Console manufacturers definitely made 'flops' a big part of their technical marketing. Polys/sec was the simplistic metric at one point, then Sony pushed flops a bit with PS2, and a lot with PS3.
However I would say beyond what the platform holders were telling people, the picture being telegraphed to consumers through dev commentary etc. was already becoming more complicated from the 360/PS3 onward. If they weren't previously, people became more aware of development ease and memory as things that were important to end results. Much was made of the split memory in PS3 vs unified in 360. Which is why, when you spring forward to the PS4, Cerny wasn't simply highlighting the GPU tflops figure above all else. It was one part of a bigger picture presented. Much was also made of the 8GB of gddr5 in particular, and the hard disk in every box - memory management things. In PS4/One comparisons, flops became a vaguely proportional metric for what people were seeing in real games, the difference was relatively large and it seemed to make sense it was they key to the difference people were seeing - and it was a big part of it - but hidden in that was just how much the memory differences between the two were hurting performance too, especially in the earlier games.
And that's kind of how it's often been - often the system with the better GPU has also had a better memory hierarchy (360, PS4).
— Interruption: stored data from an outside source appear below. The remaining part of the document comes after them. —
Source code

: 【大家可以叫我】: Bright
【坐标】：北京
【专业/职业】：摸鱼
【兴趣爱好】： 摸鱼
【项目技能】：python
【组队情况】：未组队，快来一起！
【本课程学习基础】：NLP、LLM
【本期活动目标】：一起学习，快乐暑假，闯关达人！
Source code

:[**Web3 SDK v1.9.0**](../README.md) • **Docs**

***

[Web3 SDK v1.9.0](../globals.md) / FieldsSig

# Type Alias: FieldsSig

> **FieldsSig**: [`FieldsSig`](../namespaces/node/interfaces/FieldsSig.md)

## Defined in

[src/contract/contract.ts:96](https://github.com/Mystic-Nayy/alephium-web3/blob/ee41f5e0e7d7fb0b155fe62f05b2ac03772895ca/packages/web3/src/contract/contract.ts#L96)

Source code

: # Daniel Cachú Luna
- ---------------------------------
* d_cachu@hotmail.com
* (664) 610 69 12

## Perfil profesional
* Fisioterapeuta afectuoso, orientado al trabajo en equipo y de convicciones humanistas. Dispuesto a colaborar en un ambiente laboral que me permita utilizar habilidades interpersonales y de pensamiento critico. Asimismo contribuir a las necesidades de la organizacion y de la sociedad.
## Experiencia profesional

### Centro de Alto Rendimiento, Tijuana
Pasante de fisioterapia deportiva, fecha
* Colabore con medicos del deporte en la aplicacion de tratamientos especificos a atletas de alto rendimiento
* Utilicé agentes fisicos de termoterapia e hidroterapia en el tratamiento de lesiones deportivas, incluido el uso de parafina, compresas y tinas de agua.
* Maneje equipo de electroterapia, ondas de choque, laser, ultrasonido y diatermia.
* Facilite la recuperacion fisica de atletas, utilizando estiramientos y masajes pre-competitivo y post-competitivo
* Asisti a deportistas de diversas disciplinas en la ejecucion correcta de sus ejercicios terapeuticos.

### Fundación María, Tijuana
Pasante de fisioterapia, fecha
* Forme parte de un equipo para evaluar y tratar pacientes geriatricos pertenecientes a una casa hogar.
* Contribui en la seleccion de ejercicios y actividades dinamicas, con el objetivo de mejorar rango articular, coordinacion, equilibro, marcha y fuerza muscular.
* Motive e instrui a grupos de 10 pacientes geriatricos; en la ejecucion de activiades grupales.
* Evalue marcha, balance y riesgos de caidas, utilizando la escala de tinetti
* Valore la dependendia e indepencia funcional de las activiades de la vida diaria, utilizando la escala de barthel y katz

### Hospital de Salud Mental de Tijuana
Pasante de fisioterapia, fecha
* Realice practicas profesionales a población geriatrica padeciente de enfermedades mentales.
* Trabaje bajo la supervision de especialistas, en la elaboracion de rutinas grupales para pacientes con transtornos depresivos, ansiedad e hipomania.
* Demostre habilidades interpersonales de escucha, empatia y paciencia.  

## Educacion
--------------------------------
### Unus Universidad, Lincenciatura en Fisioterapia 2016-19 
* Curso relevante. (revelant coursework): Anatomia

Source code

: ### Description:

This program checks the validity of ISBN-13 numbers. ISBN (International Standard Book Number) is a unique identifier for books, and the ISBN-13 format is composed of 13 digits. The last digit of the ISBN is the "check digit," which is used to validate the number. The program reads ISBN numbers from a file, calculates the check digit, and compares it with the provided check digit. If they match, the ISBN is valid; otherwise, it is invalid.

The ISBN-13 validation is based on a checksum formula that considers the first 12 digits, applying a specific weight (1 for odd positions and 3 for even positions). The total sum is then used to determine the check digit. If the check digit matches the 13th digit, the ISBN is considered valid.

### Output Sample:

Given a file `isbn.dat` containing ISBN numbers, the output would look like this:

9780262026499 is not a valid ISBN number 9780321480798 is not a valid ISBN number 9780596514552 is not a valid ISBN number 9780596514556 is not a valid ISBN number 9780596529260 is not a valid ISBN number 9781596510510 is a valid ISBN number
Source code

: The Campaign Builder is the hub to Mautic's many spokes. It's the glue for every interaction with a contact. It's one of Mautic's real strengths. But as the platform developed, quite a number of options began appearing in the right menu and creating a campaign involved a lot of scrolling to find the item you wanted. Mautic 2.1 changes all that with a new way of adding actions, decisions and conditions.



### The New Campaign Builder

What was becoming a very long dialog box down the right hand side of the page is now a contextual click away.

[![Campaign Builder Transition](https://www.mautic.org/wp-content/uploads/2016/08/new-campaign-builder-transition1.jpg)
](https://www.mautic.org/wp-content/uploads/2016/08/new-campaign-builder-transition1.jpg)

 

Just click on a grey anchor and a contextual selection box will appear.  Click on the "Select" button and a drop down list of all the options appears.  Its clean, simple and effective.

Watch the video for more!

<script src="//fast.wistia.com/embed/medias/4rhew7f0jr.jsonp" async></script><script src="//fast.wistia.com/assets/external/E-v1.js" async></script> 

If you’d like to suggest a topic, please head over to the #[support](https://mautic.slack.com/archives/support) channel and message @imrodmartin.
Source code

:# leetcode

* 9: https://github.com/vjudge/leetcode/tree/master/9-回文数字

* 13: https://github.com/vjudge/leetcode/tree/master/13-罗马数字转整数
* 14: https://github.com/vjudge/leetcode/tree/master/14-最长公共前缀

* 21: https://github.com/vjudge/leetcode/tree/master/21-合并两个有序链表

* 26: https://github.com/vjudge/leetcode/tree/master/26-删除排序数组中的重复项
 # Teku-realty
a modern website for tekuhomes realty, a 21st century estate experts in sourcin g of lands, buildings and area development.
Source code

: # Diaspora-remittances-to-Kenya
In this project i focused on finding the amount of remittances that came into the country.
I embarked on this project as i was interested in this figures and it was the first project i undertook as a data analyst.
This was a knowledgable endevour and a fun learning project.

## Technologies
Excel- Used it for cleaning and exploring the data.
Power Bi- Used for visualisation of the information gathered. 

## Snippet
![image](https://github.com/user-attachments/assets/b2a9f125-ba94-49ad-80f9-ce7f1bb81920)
So often in those situations, maybe it was easier for some observers to just bundle all that up and credit it to the flops or more powerful GPU difference only - it seemed a reasonable representation of the difference in general. But in deeper technical discourse, memory's been a big part of that conversation for at least 2 gens now, so I think it'd be wrong to say that flops were the only issue anyone was ever talking about in technical discourse between consoles previously. The reason memory/data might seem like a 'bigger' topic now is that unlike the previous two gens, we have one machine with the better GPU, and one machine perhaps with the better data setup. So the complexity of that can't be hidden behind one number that's apparently responsible for all the difference between the two systems. That number will easily explain some differences (e.g. res), but it can't necessarily serve as the more general simplification that it did in prior gens, with systems that had both a better gpu and a better memory setup.